> _The input_
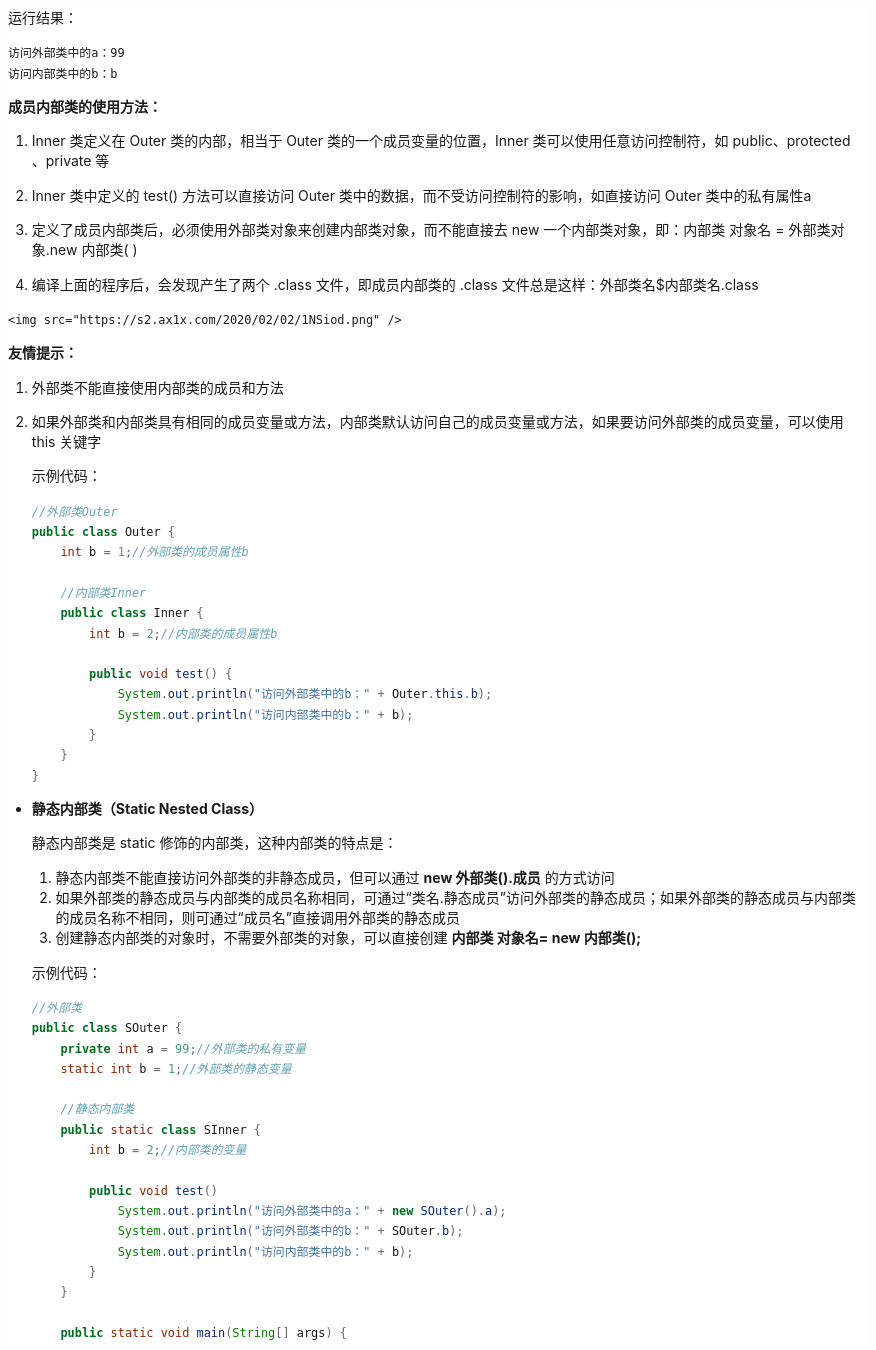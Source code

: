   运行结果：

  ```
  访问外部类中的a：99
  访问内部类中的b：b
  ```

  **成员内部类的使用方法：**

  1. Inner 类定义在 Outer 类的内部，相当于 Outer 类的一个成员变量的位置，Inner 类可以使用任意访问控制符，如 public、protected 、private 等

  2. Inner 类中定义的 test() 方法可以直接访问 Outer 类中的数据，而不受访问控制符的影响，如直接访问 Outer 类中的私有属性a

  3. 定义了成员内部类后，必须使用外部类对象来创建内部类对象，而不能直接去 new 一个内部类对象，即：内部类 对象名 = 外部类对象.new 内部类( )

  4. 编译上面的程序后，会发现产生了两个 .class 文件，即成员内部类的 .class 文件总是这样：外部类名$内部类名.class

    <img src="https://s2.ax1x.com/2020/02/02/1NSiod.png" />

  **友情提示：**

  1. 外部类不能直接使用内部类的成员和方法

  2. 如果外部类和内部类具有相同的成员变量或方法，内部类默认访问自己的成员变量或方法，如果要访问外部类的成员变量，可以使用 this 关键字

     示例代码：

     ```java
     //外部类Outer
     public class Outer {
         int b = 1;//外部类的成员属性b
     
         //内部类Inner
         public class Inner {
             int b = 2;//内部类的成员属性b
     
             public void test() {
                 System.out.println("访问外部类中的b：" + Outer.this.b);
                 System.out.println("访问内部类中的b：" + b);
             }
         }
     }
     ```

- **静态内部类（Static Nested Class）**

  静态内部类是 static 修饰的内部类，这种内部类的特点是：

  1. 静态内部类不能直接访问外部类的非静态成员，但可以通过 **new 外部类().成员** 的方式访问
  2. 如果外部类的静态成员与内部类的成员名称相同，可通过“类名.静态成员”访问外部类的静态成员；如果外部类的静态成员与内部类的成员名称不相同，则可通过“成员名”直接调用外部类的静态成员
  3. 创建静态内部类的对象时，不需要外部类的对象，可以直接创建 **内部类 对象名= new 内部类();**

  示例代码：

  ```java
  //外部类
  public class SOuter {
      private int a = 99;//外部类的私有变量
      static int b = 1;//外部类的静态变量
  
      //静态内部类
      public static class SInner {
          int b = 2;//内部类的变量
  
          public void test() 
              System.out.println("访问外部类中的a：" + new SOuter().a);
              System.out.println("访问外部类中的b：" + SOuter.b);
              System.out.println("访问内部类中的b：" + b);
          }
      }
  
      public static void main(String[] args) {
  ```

> _Required action_
Among the entries, find every line holding "this" and return it.

> _Solved exercise_
  2. 如果外部类和内部类具有相同的成员变量或方法，内部类默认访问自己的成员变量或方法，如果要访问外部类的成员变量，可以使用 this 关键字
                 System.out.println("访问外部类中的b：" + Outer.this.b);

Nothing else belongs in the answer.